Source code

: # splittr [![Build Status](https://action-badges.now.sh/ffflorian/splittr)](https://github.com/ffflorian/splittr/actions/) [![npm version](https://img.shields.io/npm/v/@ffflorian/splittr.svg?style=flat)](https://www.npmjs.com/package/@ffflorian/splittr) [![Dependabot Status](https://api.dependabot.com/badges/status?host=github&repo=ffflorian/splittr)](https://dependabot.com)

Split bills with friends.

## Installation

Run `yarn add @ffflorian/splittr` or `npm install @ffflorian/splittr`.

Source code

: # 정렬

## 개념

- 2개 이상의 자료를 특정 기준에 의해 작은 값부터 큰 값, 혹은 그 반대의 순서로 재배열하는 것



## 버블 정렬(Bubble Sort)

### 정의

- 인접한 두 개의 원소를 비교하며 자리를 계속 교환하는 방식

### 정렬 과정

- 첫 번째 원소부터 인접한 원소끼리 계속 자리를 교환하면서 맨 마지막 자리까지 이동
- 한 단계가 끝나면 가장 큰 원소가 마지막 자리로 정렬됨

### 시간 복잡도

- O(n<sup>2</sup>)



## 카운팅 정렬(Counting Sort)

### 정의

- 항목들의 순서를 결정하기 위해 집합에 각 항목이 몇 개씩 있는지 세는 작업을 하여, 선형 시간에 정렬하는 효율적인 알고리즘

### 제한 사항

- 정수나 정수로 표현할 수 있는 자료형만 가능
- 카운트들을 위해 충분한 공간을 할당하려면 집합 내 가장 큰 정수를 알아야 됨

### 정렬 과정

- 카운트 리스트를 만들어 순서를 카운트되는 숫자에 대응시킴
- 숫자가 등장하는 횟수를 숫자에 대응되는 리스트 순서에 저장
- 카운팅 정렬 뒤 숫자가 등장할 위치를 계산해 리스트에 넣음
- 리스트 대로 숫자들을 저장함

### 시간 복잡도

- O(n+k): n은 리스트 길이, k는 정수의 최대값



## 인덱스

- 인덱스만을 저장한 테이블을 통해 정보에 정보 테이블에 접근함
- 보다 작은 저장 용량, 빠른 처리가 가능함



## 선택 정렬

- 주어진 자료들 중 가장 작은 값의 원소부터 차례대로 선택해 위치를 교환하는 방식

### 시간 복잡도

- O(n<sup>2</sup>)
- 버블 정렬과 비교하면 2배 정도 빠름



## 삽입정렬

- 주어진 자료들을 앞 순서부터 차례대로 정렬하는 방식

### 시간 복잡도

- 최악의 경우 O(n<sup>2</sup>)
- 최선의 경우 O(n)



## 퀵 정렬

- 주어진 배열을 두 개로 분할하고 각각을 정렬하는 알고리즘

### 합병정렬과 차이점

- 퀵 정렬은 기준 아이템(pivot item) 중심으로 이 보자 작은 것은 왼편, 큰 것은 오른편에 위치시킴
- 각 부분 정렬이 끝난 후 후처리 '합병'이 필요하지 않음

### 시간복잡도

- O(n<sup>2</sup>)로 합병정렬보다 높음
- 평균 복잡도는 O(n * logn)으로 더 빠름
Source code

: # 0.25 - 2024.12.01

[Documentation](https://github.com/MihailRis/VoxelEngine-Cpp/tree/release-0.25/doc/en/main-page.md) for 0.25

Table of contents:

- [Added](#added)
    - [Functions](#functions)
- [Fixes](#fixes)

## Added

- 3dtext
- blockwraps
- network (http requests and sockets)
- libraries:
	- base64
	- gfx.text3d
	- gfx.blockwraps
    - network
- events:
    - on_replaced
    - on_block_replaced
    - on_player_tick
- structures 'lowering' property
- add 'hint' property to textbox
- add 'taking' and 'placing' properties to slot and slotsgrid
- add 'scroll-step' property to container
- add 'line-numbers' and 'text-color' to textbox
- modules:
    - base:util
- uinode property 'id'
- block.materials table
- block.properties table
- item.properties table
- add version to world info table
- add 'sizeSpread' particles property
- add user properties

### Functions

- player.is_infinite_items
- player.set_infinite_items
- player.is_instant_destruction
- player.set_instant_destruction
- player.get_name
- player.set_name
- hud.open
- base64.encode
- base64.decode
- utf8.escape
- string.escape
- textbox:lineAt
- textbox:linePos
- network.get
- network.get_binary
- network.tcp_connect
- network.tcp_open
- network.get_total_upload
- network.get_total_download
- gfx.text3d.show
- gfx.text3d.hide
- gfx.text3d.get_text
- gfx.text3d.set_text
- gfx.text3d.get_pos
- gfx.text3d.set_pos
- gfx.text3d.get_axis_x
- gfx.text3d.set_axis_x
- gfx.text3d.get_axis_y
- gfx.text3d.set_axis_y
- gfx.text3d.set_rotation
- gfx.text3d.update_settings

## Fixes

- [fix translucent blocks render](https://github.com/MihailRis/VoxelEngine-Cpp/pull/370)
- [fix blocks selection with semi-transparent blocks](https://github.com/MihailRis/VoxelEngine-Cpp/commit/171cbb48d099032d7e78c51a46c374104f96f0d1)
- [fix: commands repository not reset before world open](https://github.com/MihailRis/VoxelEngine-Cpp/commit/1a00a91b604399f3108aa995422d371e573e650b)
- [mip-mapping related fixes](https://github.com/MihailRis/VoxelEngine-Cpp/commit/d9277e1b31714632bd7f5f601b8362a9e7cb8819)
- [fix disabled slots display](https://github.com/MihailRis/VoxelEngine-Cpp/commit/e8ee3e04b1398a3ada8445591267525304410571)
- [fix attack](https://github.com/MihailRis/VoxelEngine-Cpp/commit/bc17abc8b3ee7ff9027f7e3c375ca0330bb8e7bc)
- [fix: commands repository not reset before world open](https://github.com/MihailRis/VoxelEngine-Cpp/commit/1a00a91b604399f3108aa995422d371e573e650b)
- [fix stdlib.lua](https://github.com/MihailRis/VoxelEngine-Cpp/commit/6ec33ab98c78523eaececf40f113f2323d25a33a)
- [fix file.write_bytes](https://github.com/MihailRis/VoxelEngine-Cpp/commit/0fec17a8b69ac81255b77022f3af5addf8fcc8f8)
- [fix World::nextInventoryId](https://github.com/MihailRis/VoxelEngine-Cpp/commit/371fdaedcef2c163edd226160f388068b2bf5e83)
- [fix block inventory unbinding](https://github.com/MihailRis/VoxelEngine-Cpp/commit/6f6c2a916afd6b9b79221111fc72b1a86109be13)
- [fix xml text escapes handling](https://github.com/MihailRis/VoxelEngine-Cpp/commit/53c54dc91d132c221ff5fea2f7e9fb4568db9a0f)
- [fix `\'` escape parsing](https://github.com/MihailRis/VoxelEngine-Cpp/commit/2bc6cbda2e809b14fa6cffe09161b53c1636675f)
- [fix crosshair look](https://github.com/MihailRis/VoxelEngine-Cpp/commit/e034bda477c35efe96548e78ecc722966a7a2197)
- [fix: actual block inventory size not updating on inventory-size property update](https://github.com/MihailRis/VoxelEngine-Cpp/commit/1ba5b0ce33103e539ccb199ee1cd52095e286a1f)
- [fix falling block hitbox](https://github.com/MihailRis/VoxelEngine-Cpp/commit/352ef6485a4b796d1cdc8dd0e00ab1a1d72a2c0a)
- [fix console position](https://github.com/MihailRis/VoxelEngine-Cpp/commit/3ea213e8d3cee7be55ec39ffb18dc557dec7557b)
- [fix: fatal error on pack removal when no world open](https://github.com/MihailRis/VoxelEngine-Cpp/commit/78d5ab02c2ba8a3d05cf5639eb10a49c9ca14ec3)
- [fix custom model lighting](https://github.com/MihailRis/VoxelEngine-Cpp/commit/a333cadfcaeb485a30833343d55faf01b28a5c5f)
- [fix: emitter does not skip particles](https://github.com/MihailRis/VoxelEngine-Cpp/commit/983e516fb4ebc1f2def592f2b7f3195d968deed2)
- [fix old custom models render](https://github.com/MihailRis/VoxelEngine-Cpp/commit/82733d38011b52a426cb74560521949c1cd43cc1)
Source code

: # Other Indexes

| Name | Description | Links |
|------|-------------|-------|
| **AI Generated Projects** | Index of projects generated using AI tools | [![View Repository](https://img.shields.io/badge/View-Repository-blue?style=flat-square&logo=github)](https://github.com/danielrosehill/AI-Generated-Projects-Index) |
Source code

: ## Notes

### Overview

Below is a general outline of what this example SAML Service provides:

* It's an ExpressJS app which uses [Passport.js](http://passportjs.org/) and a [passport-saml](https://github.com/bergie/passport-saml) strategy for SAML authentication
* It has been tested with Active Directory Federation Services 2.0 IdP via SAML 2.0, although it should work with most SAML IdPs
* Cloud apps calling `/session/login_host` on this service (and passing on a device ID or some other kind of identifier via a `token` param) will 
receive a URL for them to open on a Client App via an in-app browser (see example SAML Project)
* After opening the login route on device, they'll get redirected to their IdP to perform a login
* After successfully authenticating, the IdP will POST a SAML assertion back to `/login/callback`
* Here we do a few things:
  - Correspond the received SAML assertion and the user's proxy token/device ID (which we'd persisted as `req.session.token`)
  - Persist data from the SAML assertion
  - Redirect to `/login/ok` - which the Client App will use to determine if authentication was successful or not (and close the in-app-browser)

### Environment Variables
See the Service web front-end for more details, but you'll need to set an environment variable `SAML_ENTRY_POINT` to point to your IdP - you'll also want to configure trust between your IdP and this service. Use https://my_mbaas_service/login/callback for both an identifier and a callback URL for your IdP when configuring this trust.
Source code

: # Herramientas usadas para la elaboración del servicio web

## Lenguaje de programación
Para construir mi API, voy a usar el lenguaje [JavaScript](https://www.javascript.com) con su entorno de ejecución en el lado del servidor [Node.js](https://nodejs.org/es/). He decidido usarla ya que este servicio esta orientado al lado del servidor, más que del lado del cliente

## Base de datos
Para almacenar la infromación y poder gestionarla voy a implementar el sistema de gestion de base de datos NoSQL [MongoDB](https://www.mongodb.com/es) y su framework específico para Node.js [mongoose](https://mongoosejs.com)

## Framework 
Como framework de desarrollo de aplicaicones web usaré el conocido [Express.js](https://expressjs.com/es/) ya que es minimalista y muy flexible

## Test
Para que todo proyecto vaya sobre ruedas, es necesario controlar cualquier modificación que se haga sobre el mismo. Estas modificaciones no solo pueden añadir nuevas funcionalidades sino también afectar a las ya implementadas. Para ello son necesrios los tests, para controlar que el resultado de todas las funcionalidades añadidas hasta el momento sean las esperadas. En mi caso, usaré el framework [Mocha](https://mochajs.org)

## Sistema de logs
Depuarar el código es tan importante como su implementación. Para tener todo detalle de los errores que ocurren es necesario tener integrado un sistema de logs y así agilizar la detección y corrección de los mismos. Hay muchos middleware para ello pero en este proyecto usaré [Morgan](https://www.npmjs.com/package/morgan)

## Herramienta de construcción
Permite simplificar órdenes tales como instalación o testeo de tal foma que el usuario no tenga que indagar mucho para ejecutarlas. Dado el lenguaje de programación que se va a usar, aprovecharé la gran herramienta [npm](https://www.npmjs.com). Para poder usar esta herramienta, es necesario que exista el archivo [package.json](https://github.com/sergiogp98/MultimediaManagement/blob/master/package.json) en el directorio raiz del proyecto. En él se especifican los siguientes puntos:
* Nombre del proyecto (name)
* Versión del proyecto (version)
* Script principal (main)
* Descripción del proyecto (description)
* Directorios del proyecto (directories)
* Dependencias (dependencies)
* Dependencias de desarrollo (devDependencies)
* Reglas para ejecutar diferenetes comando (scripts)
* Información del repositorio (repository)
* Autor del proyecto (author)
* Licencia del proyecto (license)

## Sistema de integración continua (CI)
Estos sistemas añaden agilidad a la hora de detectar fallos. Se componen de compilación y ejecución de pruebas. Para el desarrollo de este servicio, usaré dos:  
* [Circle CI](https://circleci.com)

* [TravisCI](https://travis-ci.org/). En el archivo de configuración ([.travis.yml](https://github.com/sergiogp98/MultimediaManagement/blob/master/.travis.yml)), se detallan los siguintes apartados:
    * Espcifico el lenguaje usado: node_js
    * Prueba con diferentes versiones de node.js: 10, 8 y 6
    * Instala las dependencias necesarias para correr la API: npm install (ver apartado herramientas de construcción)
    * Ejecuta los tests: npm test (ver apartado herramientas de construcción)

***

• **WORK TO BE COMPLETED**
Reproduce word for word the material above, starting with the line that has "- base:util" and stopping after the line that has "- player.set_name".

• **YOUR SOLUTION**
    - base:util
- uinode property 'id'
- block.materials table
- block.properties table
- item.properties table
- add version to world info table
- add 'sizeSpread' particles property
- add user properties

### Functions

- player.is_infinite_items
- player.set_infinite_items
- player.is_instant_destruction
- player.set_instant_destruction
- player.get_name
- player.set_name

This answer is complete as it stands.